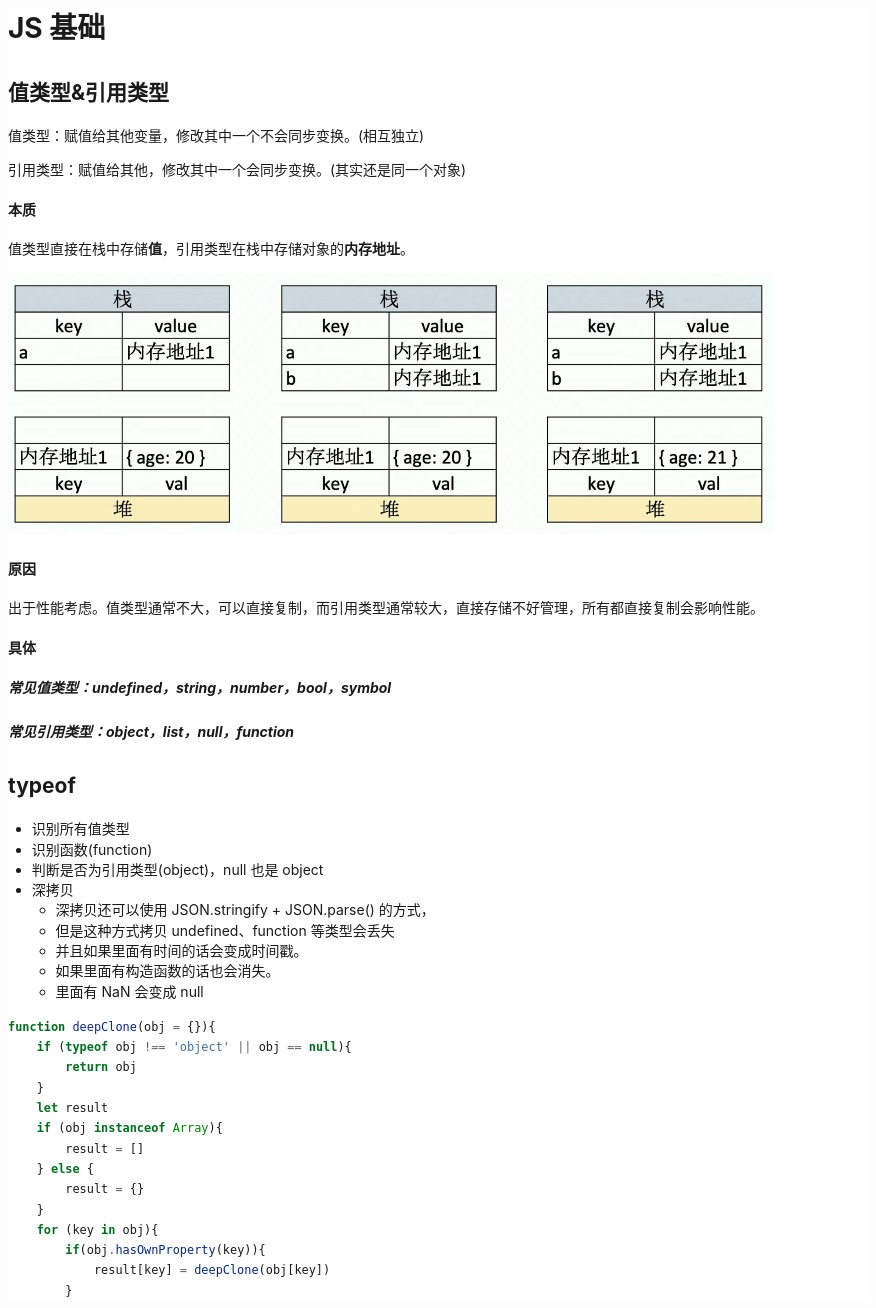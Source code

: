 # JS 基础

## 值类型&引用类型

值类型：赋值给其他变量，修改其中一个不会同步变换。(相互独立)

引用类型：赋值给其他，修改其中一个会同步变换。(其实还是同一个对象)

#### 本质

值类型直接在栈中存储**值**，引用类型在栈中存储对象的**内存地址**。

![](值类型&引用类型.PNG)

#### 原因

出于性能考虑。值类型通常不大，可以直接复制，而引用类型通常较大，直接存储不好管理，所有都直接复制会影响性能。

#### 具体

##### 常见值类型：undefined，string，number，bool，symbol

##### 常见引用类型：object，list，null，function

## typeof

- 识别所有值类型
- 识别函数(function)
- 判断是否为引用类型(object)，null 也是 object
- 深拷贝
  - 深拷贝还可以使用 JSON.stringify + JSON.parse() 的方式，
  - 但是这种方式拷贝 undefined、function 等类型会丢失
  - 并且如果里面有时间的话会变成时间戳。
  - 如果里面有构造函数的话也会消失。
  - 里面有 NaN 会变成 null

```javascript
function deepClone(obj = {}){
    if (typeof obj !== 'object' || obj == null){
        return obj
    }
    let result
    if (obj instanceof Array){
        result = []
    } else {
        result = {}
    }
    for (key in obj){
        if(obj.hasOwnProperty(key)){
            result[key] = deepClone(obj[key])
        }
```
__________
Required work: Report each line of the records that holds the word "result".

Finished task:
    let result
        result = []
        result = {}
            result[key] = deepClone(obj[key])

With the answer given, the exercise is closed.